At the recent
Third Global Symposium for Health Systems Research, Jeff Knezovich and I asked participants to complete an online network survey. Our aim was to map the networks (social, collaboration, information seeking) of conference participants. We had some technical glitches with the online tool, slow internet access, and the apathy towards completing a survey that is commonly observed. The experience confirmed:
- Network mapping, especially in internet-limited settings, should be done off-line;
- Network mapping (probably anywhere) should be done face-to-face. Otherwise respondents are unlikely to respond;
- One should always pilot their data collection tools!
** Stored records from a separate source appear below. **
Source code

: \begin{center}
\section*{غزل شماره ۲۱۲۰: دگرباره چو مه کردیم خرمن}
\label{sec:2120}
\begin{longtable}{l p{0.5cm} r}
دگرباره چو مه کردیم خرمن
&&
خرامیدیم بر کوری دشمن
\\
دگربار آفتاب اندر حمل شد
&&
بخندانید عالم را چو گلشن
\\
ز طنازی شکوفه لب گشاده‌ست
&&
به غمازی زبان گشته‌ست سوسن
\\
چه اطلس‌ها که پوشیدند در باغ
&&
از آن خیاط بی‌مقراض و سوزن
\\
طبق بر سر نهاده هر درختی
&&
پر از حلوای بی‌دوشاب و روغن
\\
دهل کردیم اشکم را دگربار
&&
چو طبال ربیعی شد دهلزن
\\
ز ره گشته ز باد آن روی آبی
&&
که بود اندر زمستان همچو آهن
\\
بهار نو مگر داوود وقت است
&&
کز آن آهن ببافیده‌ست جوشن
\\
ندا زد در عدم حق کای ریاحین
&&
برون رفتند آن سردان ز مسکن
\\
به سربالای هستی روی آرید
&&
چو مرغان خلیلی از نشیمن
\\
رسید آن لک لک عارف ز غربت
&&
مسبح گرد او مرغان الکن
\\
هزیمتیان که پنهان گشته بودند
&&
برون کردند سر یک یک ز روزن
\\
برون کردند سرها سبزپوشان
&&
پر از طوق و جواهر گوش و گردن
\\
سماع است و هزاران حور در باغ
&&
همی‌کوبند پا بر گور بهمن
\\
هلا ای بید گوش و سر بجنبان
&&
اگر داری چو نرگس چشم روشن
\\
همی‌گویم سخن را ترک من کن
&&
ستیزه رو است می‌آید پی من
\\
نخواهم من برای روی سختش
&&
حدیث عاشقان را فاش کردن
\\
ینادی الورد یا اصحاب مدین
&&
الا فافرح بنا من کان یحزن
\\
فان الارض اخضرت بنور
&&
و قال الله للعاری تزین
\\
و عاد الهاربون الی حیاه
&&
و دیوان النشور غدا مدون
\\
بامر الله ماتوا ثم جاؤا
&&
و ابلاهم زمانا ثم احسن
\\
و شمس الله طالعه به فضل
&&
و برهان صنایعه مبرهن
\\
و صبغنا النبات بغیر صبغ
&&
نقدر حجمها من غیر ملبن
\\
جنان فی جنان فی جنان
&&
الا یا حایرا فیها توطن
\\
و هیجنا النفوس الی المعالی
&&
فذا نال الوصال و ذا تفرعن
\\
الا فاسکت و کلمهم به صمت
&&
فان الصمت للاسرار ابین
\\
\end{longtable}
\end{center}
The idea of mapping the network seemed to resonate, but in total we had only 71 responses (give or take – cleaning the data outputted from the app was more grueling than a hike up Table Mountain!). Nevertheless, let’s see what these data look like. I will be running the analysis in Rstudio, using the
statnet
suite of packages. Feel free to download
the .csv files and work along with me.
Step 1: Make sure the packages are installed
Install the latest version of
ergm
and
sna
:
install.packages('ergm'); install.packages('sna')
library(ergm)
library(sna)
I also changed the color palette because I don’t like missing node attributes to be colored as black. It just doesn’t look nice. As a note, these colors are also good for color-blindness, and for printing in grey-scale.
col.list <-c("white", "darkblue", "cornflowerblue", "darkorange1", "darkred")
palette(col.list)
Step 2: Import data and convert to network
ONASurveys.com exported the data as an edge-list, and I had to do some extensive work to delete duplicate names, ensure IDs matched, etc. But you can use the cleaned files. There is one for each network, as well as an attributes file that is used for all the networks.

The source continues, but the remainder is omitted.